In the near term, Oracle’s next-gen cloud will be interesting primarily to a general audience in a bare-metal context. Here, Oracle will compete with Packet, and to some lesser degree, the bare-metal cloud offerings from CenturyLink and Rackspace (OnMetal). It is a true software-defined cloud IaaS offering, provisioned in minutes and billed by the hour. This sets it apart from more hosting-like bare-metal offerings such as IBM SoftLayer, Internap, and Cogeco Peer 1.

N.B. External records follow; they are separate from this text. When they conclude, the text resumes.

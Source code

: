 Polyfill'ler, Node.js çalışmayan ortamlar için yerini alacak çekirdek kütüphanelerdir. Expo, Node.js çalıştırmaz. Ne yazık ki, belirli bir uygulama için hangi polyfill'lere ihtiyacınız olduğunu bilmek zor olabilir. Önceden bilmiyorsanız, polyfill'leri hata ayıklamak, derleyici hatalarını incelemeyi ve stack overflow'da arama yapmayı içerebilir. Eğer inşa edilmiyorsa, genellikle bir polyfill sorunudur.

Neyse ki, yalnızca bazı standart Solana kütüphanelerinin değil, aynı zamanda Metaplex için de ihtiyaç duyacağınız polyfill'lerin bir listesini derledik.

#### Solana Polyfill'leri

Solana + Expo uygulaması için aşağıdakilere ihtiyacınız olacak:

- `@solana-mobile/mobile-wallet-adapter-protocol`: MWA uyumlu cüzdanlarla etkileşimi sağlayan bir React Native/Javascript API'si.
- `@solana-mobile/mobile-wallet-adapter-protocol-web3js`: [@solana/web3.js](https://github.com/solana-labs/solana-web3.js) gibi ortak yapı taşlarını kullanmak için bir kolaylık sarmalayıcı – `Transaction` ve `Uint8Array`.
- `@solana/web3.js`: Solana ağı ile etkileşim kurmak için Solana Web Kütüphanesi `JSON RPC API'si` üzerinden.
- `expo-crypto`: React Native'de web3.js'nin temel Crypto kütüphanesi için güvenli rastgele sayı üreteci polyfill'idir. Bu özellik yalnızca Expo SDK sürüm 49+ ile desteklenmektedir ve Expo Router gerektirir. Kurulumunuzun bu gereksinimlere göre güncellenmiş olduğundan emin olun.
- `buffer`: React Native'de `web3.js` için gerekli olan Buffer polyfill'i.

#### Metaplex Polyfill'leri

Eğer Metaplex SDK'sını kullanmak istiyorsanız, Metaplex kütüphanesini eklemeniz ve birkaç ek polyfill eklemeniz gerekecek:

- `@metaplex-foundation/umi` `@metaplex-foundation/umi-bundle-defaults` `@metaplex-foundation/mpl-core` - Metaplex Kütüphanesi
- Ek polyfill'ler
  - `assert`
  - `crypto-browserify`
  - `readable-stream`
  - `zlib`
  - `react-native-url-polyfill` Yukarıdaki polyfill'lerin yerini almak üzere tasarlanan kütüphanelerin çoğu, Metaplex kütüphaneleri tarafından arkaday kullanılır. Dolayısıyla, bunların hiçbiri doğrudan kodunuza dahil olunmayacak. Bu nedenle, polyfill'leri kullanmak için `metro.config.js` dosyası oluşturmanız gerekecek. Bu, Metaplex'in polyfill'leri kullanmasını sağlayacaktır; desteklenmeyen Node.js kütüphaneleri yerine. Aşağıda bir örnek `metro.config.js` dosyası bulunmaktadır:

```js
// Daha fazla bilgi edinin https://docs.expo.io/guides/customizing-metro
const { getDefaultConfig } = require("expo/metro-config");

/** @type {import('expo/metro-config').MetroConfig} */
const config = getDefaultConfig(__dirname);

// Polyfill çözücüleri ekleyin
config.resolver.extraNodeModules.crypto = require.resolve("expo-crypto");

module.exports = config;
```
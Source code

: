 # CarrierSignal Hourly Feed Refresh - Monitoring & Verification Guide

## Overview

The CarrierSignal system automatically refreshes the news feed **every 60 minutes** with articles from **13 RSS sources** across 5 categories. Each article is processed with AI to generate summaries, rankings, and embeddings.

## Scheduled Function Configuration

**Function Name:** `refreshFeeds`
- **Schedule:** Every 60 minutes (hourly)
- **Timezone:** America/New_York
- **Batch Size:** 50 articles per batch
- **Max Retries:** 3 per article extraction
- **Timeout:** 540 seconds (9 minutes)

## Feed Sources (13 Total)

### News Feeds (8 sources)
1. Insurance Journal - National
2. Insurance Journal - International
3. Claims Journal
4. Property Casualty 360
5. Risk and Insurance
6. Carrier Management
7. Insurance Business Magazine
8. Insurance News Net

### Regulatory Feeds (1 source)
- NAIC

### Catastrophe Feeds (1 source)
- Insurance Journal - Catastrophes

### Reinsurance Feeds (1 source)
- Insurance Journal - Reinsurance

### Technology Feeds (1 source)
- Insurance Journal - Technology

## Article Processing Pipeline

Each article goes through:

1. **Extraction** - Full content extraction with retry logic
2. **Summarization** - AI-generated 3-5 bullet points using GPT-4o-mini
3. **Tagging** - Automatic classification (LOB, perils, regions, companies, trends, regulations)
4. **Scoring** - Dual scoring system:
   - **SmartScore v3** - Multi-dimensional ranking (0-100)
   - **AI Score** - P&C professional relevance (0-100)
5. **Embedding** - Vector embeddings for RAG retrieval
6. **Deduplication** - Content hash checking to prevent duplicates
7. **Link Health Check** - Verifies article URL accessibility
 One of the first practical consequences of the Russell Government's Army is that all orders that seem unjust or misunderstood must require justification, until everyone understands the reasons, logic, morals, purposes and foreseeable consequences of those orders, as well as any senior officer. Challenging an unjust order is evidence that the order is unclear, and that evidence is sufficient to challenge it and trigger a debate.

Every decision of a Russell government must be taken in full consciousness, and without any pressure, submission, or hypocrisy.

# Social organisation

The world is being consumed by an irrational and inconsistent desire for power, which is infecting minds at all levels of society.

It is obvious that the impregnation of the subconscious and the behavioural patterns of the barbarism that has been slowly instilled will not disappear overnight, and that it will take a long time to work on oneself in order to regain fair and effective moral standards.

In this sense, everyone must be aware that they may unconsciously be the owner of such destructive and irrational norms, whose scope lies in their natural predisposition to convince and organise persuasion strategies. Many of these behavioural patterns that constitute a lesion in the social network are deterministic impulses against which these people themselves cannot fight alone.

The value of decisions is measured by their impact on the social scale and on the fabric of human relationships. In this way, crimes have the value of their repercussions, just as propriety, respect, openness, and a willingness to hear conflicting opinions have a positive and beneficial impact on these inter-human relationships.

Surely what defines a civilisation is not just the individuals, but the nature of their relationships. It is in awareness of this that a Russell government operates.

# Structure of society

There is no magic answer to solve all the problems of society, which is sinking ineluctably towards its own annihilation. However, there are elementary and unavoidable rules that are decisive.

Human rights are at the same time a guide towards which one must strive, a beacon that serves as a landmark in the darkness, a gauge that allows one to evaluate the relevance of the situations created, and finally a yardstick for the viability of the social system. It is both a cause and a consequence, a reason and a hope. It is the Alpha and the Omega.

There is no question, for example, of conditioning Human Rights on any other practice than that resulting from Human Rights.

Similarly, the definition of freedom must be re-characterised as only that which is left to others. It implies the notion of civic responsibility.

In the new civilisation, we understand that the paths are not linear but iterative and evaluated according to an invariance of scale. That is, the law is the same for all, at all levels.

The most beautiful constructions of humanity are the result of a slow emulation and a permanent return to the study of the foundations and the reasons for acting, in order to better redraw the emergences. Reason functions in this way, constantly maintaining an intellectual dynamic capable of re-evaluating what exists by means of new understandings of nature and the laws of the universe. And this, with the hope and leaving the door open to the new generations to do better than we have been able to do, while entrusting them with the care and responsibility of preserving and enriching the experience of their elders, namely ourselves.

It is unlikely that Oracle’s announced price-point — 20% below AWS list prices — will be sufficient to move the needle in a market where AWS’s “real” prices are lowered up to 70% by reserved instances (plus AWS negotiates custom discounts), and where Google is already competing intensively on price (especially on negotiated deals) and has an offering substantially more featureful than what Oracle will have in the market in the next year. Good price-performance is table stakes here. This is not a commodity market; providers compete on their capabilities. This is also not about capital investment to build data centers; Oracle can use colocation until they reach a scale where building makes sense, though since such projects can take years, they’ll need to time that properly.

Bare metal, of course, significantly outperforms VMs in some cases — especially high I/O use cases. But bare metal should be thought of as part of a complete offering — a compute option for some of a customer’s workloads. Price-performance should always be considered in the context of the customer’s specific architecture. In the case of Oracle, bare metal and the layer 2 SDN features are important because they are needed for Oracle RAC and for better performance of Oracle application software. Oracle has built the core of their offering around off-box virtualization of networking and storage, which is important for allowing their cloud IaaS offering to smoothly interoperate with other Oracle hardware placed into the same environment, like Exadata appliances.

Overall, this should be seen as a positive move for Oracle, but one with many open questions about its future. As always, if anyone has more detailed questions, I am happy to answer them in the context of client inquiry, and I’ve set aside some time to speak with reporters during this OpenWorld week.